» **Work task**
The records below must be output exactly, without pictures.

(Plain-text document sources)
━━━━━━━━━━
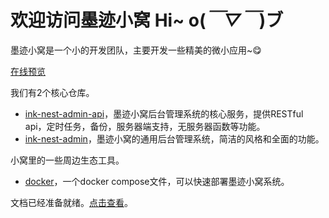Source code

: # 欢迎访问墨迹小窝 Hi~ o(*￣▽￣*)ブ

墨迹小窝是一个小的开发团队，主要开发一些精美的微小应用~😋

[在线预览](https://github.com/InkMarkNest)

我们有2个核心仓库。

- [ink-nest-admin-api](https://github.com/InkMarkNest/ink-nest-admin-api)，墨迹小窝后台管理系统的核心服务，提供RESTful api，定时任务，备份，服务器端支持，无服务器函数等功能。
- [ink-nest-admin](https://github.com/InkMarkNest/ink-nest-admin)，墨迹小窝的通用后台管理系统，简洁的风格和全面的功能。

小窝里的一些周边生态工具。

- [docker](https://github.com/InkMarkNest)，一个docker compose文件，可以快速部署墨迹小窝系统。

文档已经准备就绪。[点击查看]([https://github.com/InkMarkNest/docs]([https://github.com/InkMarkNest/docs](https://github.com/InkMarkNest/docs)https://github.com/InkMarkNest/docs))。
━━━━━━━━━━
» **Written solution**
Source code

: # 欢迎访问墨迹小窝 Hi~ o(*￣▽￣*)ブ

墨迹小窝是一个小的开发团队，主要开发一些精美的微小应用~😋

[在线预览](https://github.com/InkMarkNest)

我们有2个核心仓库。

- [ink-nest-admin-api](https://github.com/InkMarkNest/ink-nest-admin-api)，墨迹小窝后台管理系统的核心服务，提供RESTful api，定时任务，备份，服务器端支持，无服务器函数等功能。
- [ink-nest-admin](https://github.com/InkMarkNest/ink-nest-admin)，墨迹小窝的通用后台管理系统，简洁的风格和全面的功能。

小窝里的一些周边生态工具。

- [docker](https://github.com/InkMarkNest)，一个docker compose文件，可以快速部署墨迹小窝系统。

文档已经准备就绪。[点击查看]([https://github.com/InkMarkNest/docs]([https://github.com/InkMarkNest/docs](https://github.com/InkMarkNest/docs)https://github.com/InkMarkNest/docs))。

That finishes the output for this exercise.